Former key workers would have just two years to pay off the loan.

It is also claimed that continuing efforts by the ODPM to introduce a "clawback" clause into housing agreements have prevented the £690m project from getting going.

Adrian Shaw, director of Southern Housing Home Ownership, the affordable homes arm of South Housing Group, said: "If someone leaves teaching, are they likely to be able to afford a house within two years?

"You could have a whole class of people being made homeless, who then just have to be dealt with by the council."

The government intends to apply clawback to applicants both for shared ownership and for equity loans under the Homebuy scheme.

Concern is particularly directed at the former, where people take on a mortgage for part of the property and pay rent on the remaining share.

Typically, they will own just half the place, making it more difficult to pay back the grant, increasing the chance that they could lose their homes. Registered social landlords are also concerned that the clause might not be enforceable in the courts.

Key Worker Living was launched by John Prescott with great fanfare on 23 March.

But just three weeks later the ODPM is still finalising how the clawback will work.

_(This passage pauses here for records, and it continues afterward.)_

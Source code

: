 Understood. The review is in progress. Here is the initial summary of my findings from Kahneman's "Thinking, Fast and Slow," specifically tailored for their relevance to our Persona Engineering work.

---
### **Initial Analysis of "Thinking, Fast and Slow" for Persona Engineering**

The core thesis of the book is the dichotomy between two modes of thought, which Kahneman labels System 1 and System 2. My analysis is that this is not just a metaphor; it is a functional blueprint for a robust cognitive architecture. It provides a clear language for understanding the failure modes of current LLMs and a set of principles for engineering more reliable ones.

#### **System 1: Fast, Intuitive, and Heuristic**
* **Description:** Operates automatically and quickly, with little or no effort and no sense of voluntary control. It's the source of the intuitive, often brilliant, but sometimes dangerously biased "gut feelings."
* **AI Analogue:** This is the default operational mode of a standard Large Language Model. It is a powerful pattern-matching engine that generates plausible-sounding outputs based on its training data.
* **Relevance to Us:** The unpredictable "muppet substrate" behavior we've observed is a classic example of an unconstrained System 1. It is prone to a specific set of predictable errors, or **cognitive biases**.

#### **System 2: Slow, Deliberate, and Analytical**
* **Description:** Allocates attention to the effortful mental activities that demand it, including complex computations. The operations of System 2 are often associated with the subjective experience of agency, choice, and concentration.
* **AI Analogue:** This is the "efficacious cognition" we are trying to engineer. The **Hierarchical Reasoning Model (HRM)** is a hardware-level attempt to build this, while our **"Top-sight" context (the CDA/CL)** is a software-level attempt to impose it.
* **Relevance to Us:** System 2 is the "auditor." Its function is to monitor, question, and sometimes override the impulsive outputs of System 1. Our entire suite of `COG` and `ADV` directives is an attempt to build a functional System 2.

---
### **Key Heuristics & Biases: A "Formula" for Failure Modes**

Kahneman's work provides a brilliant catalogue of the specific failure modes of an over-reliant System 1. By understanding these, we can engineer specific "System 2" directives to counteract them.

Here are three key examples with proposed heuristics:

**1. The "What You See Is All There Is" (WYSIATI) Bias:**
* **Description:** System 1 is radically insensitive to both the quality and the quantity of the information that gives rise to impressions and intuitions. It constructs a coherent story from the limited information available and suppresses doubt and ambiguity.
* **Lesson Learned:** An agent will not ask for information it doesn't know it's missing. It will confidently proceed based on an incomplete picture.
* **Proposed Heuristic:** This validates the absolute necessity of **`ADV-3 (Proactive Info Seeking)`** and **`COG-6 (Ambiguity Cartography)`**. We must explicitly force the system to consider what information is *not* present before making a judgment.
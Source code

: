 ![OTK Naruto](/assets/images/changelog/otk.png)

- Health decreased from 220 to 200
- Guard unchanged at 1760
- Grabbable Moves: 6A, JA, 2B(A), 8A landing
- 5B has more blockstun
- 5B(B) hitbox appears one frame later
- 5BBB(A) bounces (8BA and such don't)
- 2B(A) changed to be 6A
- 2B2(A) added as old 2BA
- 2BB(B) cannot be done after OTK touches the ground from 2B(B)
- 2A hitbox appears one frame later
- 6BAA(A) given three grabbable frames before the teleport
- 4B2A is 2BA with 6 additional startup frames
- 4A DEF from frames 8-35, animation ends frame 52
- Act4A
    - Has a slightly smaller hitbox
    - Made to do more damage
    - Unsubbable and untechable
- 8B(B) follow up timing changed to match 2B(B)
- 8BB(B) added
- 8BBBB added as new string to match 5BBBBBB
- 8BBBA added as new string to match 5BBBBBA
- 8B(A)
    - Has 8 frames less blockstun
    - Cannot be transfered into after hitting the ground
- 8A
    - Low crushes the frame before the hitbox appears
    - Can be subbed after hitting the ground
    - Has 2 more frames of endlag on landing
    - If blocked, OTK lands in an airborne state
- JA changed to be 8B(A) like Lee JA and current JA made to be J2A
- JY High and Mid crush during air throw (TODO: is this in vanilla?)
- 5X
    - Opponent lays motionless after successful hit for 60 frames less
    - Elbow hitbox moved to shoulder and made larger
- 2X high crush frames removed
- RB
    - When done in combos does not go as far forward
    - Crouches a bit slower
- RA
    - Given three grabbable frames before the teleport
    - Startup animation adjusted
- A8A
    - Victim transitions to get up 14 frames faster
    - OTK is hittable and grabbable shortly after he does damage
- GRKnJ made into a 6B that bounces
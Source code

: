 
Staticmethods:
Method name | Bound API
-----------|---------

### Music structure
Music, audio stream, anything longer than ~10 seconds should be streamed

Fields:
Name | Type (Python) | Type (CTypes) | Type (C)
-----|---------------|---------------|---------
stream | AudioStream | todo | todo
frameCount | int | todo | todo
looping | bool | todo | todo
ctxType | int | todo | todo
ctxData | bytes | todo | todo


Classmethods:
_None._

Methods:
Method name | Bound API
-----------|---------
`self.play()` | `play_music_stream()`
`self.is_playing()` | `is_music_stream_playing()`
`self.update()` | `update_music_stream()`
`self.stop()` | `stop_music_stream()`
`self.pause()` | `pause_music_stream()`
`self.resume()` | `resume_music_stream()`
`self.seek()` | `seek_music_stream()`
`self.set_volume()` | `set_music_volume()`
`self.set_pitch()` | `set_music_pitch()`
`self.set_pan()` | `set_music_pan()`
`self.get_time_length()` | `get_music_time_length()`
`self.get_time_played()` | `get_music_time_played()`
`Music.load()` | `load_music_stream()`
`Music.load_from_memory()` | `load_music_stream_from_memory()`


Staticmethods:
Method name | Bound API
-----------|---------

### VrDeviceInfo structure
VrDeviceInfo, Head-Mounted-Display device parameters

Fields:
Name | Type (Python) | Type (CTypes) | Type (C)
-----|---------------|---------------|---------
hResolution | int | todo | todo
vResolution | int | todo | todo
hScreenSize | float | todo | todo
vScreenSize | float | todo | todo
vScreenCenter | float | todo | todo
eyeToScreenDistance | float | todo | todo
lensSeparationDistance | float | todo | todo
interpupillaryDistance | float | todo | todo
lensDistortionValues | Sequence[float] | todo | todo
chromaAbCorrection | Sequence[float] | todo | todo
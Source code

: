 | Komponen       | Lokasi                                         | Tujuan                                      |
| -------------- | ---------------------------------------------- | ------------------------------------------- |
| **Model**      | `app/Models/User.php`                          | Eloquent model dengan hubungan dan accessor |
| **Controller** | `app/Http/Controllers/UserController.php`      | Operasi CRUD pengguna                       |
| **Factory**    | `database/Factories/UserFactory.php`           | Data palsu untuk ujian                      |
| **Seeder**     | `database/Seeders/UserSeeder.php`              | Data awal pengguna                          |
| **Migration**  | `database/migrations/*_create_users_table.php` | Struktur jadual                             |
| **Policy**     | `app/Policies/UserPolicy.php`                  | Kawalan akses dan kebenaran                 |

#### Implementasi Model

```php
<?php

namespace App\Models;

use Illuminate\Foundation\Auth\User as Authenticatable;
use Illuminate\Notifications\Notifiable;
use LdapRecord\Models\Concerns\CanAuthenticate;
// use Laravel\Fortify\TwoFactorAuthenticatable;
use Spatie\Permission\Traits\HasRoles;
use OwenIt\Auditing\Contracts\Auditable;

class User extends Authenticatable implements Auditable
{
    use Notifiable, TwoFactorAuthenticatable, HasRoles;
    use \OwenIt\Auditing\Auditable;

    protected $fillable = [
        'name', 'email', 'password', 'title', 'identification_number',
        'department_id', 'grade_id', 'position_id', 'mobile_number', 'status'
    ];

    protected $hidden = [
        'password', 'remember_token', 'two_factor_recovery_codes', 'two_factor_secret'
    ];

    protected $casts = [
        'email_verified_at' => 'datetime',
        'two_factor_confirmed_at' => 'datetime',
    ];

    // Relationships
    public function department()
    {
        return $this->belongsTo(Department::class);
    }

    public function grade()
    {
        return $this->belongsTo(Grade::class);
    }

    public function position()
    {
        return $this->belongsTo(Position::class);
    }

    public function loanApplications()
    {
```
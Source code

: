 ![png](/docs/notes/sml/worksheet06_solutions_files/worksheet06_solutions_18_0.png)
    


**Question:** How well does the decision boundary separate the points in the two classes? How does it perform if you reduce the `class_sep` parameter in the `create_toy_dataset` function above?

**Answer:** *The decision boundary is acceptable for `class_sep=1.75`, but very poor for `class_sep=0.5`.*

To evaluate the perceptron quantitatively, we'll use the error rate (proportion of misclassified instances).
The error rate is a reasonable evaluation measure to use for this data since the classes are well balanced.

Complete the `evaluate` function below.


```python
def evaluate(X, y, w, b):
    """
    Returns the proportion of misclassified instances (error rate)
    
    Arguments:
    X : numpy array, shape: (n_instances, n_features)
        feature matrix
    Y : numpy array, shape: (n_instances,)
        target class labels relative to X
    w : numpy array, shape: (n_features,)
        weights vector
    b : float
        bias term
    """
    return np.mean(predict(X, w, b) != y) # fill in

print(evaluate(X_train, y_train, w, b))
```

Dave Simmonds, managing director at Keystart, one of the RSLs charged with delivery of the programme, said: "At the moment we have several dozen cases waiting to proceed and by the end of the month we could have a serious problem."

A spokeswoman for the ODPM denied the clawback work was slowing the process and said it was essential in order to recycle the grants and thus perpetuate the scheme.

"This money is for key workers in the front line of public services," she said. "If you leave the profession then you no longer qualify for the benefit – that is the way it has to be."